Les salariés qui refusent de partir (17 selon Webedia, 20 selon un délégué du personnel, sur 42 salariés basés à Aurillac) risquent en effet le licenciement économique. Benjamin Roux, développeur et délégué du personnel, est de ceux-là. "A Aurillac, on a une qualité de vie très bonne. Cela fait sept ans que je suis ici et je me suis attaché à la ville", argumente-t-il. S'il dit entendre "les choix politiques, financiers et managériaux" de Webedia, il regrette le démantèlement de l'équipe, alors que les salariés avaient proposé une solution intermédiaire, avec un pôle technique à Aurillac. Il voit partir ses collègues à regret. "Une partie de la famille s'en va", résume-t-il.

Les raisons sentimentales et familiales n'expliquent pas tous ces refus. L'un des rédacteurs, qui redoute que Webedia ne change à terme la ligne éditoriale du site, préfère partir maintenant. "Je n'ai pas envie de démissionner dans cinq mois pour des questions d'intégrité. (...) Ils ont une vision de notre travail qui ne me convient pas, basée sur la suppression de toute critique et sur les contenus sponsorisés", confie ce journaliste, qui préfère garder l'anonymat.

Il craint que les articles ou vidéos payés par les éditeurs ne prennent de plus en plus de place sur le site.
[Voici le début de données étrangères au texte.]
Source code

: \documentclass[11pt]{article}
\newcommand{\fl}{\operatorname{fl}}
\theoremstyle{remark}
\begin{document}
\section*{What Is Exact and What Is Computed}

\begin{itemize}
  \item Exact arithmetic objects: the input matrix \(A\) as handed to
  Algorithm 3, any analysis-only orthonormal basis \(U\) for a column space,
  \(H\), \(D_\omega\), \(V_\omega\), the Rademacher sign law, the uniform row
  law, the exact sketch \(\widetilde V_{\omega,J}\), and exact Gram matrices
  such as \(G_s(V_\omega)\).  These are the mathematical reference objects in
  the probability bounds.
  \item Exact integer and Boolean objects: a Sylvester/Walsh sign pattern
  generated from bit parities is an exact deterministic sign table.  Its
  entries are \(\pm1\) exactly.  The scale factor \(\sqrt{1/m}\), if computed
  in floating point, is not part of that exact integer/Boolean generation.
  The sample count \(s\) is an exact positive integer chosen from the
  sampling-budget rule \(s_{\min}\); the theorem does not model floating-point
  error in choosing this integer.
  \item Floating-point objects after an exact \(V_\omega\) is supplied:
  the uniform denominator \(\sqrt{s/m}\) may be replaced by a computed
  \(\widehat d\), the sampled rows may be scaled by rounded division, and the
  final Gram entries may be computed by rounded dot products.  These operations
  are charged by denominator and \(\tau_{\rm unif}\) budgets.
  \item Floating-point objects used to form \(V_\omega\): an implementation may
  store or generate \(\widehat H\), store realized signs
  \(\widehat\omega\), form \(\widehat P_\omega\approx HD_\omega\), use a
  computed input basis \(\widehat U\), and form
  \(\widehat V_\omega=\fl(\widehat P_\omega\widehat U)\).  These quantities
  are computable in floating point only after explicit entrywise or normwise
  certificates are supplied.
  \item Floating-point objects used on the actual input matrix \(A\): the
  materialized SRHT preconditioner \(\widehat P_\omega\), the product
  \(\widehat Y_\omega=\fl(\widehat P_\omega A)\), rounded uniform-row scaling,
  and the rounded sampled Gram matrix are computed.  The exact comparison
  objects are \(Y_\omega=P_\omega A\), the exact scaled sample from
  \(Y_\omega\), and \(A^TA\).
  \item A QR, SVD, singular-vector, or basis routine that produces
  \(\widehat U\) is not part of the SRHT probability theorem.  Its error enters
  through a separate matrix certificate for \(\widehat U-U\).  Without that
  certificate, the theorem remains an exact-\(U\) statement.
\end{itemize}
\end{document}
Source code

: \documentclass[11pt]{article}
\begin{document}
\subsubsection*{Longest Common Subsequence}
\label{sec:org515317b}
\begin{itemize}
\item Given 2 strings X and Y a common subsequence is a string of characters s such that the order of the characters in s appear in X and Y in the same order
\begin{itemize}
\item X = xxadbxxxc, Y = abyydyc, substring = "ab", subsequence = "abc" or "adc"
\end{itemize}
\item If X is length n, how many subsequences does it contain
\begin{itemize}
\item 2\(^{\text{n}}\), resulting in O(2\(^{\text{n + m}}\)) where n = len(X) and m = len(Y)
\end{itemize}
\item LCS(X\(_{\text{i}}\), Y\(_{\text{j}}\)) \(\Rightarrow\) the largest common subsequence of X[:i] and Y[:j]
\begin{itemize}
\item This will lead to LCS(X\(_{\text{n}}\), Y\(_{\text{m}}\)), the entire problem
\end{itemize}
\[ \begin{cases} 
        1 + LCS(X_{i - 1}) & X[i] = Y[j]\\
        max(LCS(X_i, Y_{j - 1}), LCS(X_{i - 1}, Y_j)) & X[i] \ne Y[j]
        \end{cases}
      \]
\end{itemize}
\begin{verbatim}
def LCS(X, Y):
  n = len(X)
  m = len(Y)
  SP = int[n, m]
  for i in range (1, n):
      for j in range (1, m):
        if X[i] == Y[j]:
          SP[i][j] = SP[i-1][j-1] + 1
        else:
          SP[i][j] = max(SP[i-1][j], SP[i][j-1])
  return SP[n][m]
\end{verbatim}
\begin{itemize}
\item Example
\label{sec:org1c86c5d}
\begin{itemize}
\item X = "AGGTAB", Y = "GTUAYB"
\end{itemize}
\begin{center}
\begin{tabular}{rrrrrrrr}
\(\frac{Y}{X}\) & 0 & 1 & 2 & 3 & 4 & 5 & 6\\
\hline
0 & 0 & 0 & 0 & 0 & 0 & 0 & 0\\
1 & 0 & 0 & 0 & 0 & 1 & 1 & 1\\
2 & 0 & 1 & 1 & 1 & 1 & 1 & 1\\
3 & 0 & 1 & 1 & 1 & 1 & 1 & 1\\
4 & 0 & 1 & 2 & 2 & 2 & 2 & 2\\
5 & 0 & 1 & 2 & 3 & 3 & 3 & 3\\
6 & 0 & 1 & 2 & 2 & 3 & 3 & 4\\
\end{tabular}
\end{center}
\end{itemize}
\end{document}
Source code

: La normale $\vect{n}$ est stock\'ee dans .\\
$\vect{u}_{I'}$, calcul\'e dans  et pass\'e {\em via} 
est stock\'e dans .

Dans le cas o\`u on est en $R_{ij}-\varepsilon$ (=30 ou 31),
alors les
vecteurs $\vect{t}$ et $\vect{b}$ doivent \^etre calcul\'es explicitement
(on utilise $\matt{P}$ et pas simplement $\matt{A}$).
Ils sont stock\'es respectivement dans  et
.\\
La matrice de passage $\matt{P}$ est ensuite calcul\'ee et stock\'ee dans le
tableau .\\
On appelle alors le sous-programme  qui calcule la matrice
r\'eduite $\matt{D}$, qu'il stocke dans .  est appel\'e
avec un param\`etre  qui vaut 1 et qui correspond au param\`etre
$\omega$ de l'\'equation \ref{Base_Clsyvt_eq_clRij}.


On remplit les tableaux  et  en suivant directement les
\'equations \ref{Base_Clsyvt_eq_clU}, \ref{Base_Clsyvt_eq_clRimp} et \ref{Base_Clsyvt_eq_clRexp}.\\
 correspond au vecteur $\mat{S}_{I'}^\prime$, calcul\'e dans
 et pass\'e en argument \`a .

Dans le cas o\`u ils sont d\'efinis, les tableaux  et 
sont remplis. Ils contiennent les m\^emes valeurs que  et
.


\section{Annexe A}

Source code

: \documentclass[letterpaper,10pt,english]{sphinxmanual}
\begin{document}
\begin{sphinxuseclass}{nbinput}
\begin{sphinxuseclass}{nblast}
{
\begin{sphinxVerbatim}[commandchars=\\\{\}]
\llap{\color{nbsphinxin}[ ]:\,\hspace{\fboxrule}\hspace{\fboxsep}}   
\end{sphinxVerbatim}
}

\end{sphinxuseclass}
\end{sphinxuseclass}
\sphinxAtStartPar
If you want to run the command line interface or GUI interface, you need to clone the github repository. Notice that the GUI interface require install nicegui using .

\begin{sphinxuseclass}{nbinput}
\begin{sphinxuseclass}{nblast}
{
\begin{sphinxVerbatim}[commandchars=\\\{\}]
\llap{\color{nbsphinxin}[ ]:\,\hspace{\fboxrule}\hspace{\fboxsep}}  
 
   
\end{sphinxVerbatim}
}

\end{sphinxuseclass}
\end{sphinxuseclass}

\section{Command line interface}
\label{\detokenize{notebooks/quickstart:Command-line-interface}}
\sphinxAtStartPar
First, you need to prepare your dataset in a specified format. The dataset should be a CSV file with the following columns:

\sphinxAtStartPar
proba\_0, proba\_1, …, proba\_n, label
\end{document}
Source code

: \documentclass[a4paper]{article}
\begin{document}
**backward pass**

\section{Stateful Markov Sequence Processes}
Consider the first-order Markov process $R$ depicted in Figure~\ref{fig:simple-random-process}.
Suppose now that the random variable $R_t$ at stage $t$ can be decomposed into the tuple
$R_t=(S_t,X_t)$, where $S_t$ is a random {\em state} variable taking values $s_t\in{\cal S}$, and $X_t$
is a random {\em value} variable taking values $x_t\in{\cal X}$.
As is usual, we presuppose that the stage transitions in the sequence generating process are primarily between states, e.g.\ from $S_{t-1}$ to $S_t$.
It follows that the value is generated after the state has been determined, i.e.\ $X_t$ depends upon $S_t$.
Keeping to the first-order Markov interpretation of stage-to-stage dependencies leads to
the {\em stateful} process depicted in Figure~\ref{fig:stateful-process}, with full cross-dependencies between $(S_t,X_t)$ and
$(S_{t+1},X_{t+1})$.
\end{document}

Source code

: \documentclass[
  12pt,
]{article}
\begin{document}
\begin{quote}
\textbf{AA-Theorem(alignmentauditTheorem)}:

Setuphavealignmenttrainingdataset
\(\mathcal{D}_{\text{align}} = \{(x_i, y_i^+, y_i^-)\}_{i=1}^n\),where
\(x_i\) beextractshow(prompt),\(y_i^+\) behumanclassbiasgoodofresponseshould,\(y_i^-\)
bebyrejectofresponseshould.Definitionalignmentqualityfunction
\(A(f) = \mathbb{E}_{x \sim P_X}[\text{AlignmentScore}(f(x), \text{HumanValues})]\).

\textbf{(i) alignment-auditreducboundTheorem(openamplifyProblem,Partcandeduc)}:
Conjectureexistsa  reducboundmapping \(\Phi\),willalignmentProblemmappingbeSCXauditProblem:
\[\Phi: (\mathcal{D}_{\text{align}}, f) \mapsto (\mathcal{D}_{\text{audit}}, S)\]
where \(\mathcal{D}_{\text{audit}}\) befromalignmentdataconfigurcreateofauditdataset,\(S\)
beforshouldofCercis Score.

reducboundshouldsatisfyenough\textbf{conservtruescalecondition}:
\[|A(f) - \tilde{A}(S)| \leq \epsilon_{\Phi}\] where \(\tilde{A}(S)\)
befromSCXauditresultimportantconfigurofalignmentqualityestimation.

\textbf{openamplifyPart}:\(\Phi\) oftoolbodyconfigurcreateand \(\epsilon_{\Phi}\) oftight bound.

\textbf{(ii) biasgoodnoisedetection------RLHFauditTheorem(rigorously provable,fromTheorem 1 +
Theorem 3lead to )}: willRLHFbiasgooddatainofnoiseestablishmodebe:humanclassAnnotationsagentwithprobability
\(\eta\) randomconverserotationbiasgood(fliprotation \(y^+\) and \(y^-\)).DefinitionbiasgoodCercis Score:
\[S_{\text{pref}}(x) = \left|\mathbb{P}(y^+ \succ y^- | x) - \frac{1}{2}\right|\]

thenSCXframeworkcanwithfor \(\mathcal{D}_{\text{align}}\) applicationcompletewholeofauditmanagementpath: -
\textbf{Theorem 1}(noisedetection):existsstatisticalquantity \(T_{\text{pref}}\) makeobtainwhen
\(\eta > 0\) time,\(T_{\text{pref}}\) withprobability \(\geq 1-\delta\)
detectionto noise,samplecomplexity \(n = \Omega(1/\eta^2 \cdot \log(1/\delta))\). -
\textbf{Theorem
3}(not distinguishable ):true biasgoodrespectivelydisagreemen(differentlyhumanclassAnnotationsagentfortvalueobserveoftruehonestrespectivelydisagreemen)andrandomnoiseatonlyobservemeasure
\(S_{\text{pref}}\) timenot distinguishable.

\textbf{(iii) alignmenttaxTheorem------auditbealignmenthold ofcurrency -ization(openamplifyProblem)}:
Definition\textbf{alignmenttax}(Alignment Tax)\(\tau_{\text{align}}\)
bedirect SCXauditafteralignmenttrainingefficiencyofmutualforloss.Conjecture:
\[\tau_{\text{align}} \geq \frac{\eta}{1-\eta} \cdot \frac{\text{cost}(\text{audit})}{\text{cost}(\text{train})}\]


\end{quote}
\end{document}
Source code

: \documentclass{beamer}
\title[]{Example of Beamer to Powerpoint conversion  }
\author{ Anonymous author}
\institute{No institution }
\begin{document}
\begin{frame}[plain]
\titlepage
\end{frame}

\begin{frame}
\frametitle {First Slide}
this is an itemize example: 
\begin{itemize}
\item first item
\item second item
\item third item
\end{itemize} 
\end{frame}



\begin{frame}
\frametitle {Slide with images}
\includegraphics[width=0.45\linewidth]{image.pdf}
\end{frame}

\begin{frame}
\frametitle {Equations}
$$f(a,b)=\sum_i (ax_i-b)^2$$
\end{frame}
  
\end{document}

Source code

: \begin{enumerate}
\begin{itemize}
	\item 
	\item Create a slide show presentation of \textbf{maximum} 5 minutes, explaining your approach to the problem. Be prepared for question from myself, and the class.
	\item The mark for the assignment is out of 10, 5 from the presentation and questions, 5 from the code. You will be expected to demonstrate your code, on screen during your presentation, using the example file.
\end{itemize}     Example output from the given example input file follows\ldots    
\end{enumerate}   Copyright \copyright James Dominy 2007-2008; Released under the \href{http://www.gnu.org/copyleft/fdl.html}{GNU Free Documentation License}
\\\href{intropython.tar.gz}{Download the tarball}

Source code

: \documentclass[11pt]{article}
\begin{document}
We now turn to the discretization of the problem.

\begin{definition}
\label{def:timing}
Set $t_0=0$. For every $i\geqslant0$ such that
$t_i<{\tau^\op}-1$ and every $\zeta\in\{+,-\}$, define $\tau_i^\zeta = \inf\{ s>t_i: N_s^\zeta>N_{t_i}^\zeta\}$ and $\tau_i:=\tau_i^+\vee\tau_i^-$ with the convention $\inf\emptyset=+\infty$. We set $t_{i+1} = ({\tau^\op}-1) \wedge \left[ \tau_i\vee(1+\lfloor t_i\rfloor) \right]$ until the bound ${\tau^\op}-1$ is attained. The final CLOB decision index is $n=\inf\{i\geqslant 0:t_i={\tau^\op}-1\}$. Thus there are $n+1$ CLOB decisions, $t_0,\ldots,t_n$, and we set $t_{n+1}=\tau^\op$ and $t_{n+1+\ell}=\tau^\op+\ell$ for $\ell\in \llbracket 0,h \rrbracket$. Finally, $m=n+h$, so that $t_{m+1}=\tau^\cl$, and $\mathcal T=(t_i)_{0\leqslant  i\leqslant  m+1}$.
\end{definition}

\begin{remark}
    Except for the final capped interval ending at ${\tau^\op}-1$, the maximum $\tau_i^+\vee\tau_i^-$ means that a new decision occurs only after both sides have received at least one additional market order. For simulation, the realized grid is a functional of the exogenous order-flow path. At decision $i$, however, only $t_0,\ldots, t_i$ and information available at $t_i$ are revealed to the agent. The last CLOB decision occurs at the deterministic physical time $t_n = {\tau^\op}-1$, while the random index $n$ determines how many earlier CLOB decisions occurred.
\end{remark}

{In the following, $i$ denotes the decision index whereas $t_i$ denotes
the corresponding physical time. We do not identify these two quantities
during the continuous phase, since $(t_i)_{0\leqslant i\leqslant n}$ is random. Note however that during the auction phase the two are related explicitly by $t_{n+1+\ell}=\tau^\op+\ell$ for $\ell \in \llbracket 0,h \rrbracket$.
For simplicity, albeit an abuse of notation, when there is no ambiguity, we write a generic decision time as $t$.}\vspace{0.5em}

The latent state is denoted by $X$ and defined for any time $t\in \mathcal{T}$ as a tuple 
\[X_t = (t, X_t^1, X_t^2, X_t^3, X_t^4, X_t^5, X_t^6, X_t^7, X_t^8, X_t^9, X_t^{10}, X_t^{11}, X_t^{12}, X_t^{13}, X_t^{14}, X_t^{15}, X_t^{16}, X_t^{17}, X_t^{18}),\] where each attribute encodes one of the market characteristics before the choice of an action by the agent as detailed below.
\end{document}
Ce fut le cas dernièrement lorsque deux contenus sponsorisés se sont retrouvés dans le flux d'actualité classique. De manière générale, ce journaliste estime que quitter le Cantal va faire perdre à Jeuxvideo.com "une partie de l'indépendance qu'on pouvait avoir par rapport à l'industrie". "C'est toujours compliqué d'être ami avec un attaché de presse et d'avoir à traiter ses produits, remarque-t-il. A Aurillac, c'était quelque chose dont nous étions protégés."

"Une grande perte pour l'Auvergne et le Cantal"

Attachés au coin, certains salariés regrettent enfin les conséquences pour la région. "C'est une grande perte pour l'Auvergne et le Cantal. Jeuxvideo.com est un nom connu en France et en Europe", observe Cyril Soulliage. "Aurillac, c’est le festival de théâtre de rue, le parapluie et Jeuxvideo.com. Ce ne sera plus le cas", regrette notre confrère anonyme. "Jeuxvideo.com était le modèle de l'entreprise numérique à la campagne. Cela prouvait la validité du projet", rappelle Sébastien Pissavy.

Le maire de la ville, qui "regrette profondément" ce départ, ne dit pas autre chose. "Nous avons d'autres entreprises leaders dans leur domaine, comme Qualiac, mais L'Odyssée interactive était connue nationalement et avait une visibilité chez les jeunes", explique Pierre Mathonier (PS). Il refuse cependant de céder au fatalisme et lance un appel à candidatures : "Les causes du départ ne sont pas liées à Aurillac. Nous avons des locaux bientôt disponibles, adaptés et qui donnaient entière satisfaction à Jeuxvideo.com."